PROBLEM STATEMENT — Give a verbatim copy of the lines below, minus the pictures.

DATASET EXCERPTS —
————————

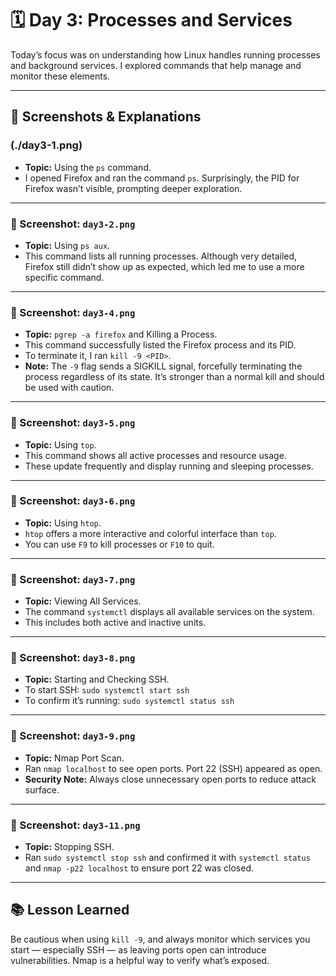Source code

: 
# 🗓️ Day 3: Processes and Services

Today’s focus was on understanding how Linux handles running processes and background services. I explored commands that help manage and monitor these elements.

---

## 📸 Screenshots & Explanations

### (./day3-1.png)
- **Topic:** Using the `ps` command.
- I opened Firefox and ran the command `ps`. Surprisingly, the PID for Firefox wasn’t visible, prompting deeper exploration.

---

### 🔹 Screenshot: `day3-2.png`
- **Topic:** Using `ps aux`.
- This command lists all running processes. Although very detailed, Firefox still didn’t show up as expected, which led me to use a more specific command.

---

### 🔹 Screenshot: `day3-4.png`
- **Topic:** `pgrep -a firefox` and Killing a Process.
- This command successfully listed the Firefox process and its PID.
- To terminate it, I ran `kill -9 <PID>`.
- **Note:** The `-9` flag sends a SIGKILL signal, forcefully terminating the process regardless of its state. It’s stronger than a normal kill and should be used with caution.

---

### 🔹 Screenshot: `day3-5.png`
- **Topic:** Using `top`.
- This command shows all active processes and resource usage.
- These update frequently and display running and sleeping processes.

---

### 🔹 Screenshot: `day3-6.png`
- **Topic:** Using `htop`.
- `htop` offers a more interactive and colorful interface than `top`.
- You can use `F9` to kill processes or `F10` to quit.

---

### 🔹 Screenshot: `day3-7.png`
- **Topic:** Viewing All Services.
- The command `systemctl` displays all available services on the system.
- This includes both active and inactive units.

---

### 🔹 Screenshot: `day3-8.png`
- **Topic:** Starting and Checking SSH.
- To start SSH: `sudo systemctl start ssh`
- To confirm it’s running: `sudo systemctl status ssh`

---

### 🔹 Screenshot: `day3-9.png`
- **Topic:** Nmap Port Scan.
- Ran `nmap localhost` to see open ports. Port 22 (SSH) appeared as open.
- **Security Note:** Always close unnecessary open ports to reduce attack surface.

---

### 🔹 Screenshot: `day3-11.png`
- **Topic:** Stopping SSH.
- Ran `sudo systemctl stop ssh` and confirmed it with `systemctl status` and `nmap -p22 localhost` to ensure port 22 was closed.

---

## 📚 Lesson Learned

Be cautious when using `kill -9`, and always monitor which services you start — especially SSH — as leaving ports open can introduce vulnerabilities. Nmap is a helpful way to verify what’s exposed.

————————

RESPONSE FOR THIS EXERCISE —
Source code

: 
# 🗓️ Day 3: Processes and Services

Today’s focus was on understanding how Linux handles running processes and background services. I explored commands that help manage and monitor these elements.

---

## 📸 Screenshots & Explanations

### (./day3-1.png)
- **Topic:** Using the `ps` command.
- I opened Firefox and ran the command `ps`. Surprisingly, the PID for Firefox wasn’t visible, prompting deeper exploration.

---

### 🔹 Screenshot: `day3-2.png`
- **Topic:** Using `ps aux`.
- This command lists all running processes. Although very detailed, Firefox still didn’t show up as expected, which led me to use a more specific command.

---

### 🔹 Screenshot: `day3-4.png`
- **Topic:** `pgrep -a firefox` and Killing a Process.
- This command successfully listed the Firefox process and its PID.
- To terminate it, I ran `kill -9 <PID>`.
- **Note:** The `-9` flag sends a SIGKILL signal, forcefully terminating the process regardless of its state. It’s stronger than a normal kill and should be used with caution.

---

### 🔹 Screenshot: `day3-5.png`
- **Topic:** Using `top`.
- This command shows all active processes and resource usage.
- These update frequently and display running and sleeping processes.

---

### 🔹 Screenshot: `day3-6.png`
- **Topic:** Using `htop`.
- `htop` offers a more interactive and colorful interface than `top`.
- You can use `F9` to kill processes or `F10` to quit.

---

### 🔹 Screenshot: `day3-7.png`
- **Topic:** Viewing All Services.
- The command `systemctl` displays all available services on the system.
- This includes both active and inactive units.

---

### 🔹 Screenshot: `day3-8.png`
- **Topic:** Starting and Checking SSH.
- To start SSH: `sudo systemctl start ssh`
- To confirm it’s running: `sudo systemctl status ssh`

---

### 🔹 Screenshot: `day3-9.png`
- **Topic:** Nmap Port Scan.
- Ran `nmap localhost` to see open ports. Port 22 (SSH) appeared as open.
- **Security Note:** Always close unnecessary open ports to reduce attack surface.

---

### 🔹 Screenshot: `day3-11.png`
- **Topic:** Stopping SSH.
- Ran `sudo systemctl stop ssh` and confirmed it with `systemctl status` and `nmap -p22 localhost` to ensure port 22 was closed.

---

## 📚 Lesson Learned

Be cautious when using `kill -9`, and always monitor which services you start — especially SSH — as leaving ports open can introduce vulnerabilities. Nmap is a helpful way to verify what’s exposed.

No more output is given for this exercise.